Exercise -
Go through the data below and return each line where the string "atlas" occurs.

[Stored records]
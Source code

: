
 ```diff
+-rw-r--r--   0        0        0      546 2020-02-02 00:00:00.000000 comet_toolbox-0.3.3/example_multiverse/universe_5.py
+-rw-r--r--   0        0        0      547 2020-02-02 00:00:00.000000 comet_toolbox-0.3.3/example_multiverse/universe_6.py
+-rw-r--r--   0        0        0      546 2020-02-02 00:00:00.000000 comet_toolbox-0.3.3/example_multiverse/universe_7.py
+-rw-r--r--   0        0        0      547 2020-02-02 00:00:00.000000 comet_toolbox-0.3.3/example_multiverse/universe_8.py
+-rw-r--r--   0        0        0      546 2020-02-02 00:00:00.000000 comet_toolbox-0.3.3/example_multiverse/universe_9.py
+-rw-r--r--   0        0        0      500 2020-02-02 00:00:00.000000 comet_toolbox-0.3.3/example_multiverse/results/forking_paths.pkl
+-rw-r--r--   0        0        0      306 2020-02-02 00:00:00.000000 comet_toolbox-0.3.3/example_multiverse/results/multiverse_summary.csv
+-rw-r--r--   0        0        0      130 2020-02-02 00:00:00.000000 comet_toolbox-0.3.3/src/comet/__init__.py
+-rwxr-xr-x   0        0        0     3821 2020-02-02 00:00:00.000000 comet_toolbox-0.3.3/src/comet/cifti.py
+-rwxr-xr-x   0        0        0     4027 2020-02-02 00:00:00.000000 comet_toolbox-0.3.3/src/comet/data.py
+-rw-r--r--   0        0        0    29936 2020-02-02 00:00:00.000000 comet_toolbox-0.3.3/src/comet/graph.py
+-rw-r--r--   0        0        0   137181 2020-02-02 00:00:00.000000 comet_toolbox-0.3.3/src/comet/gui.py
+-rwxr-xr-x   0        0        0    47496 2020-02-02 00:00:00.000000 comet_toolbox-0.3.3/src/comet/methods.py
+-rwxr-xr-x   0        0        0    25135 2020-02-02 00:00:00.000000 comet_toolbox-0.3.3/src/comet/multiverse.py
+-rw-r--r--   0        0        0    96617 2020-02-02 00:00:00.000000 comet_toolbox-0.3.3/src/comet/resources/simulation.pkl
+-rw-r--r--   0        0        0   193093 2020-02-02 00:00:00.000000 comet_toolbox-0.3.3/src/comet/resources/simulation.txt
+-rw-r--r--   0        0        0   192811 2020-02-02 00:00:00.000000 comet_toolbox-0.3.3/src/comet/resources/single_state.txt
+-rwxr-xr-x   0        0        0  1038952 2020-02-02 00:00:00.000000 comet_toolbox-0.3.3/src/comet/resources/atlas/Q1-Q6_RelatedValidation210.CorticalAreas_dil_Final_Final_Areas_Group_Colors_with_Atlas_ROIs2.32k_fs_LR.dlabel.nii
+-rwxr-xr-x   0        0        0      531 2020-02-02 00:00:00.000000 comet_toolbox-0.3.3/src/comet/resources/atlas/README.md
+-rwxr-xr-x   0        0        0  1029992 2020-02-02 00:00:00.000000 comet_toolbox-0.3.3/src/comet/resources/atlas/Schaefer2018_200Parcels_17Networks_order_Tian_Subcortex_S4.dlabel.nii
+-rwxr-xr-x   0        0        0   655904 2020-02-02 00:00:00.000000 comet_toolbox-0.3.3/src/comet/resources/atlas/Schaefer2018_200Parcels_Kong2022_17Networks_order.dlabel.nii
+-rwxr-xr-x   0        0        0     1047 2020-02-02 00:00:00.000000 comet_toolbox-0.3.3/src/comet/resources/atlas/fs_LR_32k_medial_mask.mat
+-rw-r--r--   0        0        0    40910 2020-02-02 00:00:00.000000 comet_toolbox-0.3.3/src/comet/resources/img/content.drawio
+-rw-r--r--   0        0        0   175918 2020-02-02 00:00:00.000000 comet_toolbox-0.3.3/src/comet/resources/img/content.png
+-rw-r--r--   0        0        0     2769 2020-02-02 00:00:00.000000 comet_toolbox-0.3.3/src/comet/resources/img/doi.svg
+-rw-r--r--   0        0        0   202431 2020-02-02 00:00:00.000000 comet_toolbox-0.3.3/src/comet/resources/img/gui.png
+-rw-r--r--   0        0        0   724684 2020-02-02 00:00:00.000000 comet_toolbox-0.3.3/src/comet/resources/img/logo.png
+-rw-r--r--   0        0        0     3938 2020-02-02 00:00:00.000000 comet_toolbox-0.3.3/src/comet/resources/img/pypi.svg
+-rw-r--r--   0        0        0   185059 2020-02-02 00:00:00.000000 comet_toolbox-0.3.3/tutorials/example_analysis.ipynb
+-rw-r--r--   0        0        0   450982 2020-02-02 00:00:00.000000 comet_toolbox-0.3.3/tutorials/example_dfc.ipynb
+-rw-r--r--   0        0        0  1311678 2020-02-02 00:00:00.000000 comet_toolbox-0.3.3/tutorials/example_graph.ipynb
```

Finished task -
+-rwxr-xr-x   0        0        0  1038952 2020-02-02 00:00:00.000000 comet_toolbox-0.3.3/src/comet/resources/atlas/Q1-Q6_RelatedValidation210.CorticalAreas_dil_Final_Final_Areas_Group_Colors_with_Atlas_ROIs2.32k_fs_LR.dlabel.nii
+-rwxr-xr-x   0        0        0      531 2020-02-02 00:00:00.000000 comet_toolbox-0.3.3/src/comet/resources/atlas/README.md
+-rwxr-xr-x   0        0        0  1029992 2020-02-02 00:00:00.000000 comet_toolbox-0.3.3/src/comet/resources/atlas/Schaefer2018_200Parcels_17Networks_order_Tian_Subcortex_S4.dlabel.nii
+-rwxr-xr-x   0        0        0   655904 2020-02-02 00:00:00.000000 comet_toolbox-0.3.3/src/comet/resources/atlas/Schaefer2018_200Parcels_Kong2022_17Networks_order.dlabel.nii
+-rwxr-xr-x   0        0        0     1047 2020-02-02 00:00:00.000000 comet_toolbox-0.3.3/src/comet/resources/atlas/fs_LR_32k_medial_mask.mat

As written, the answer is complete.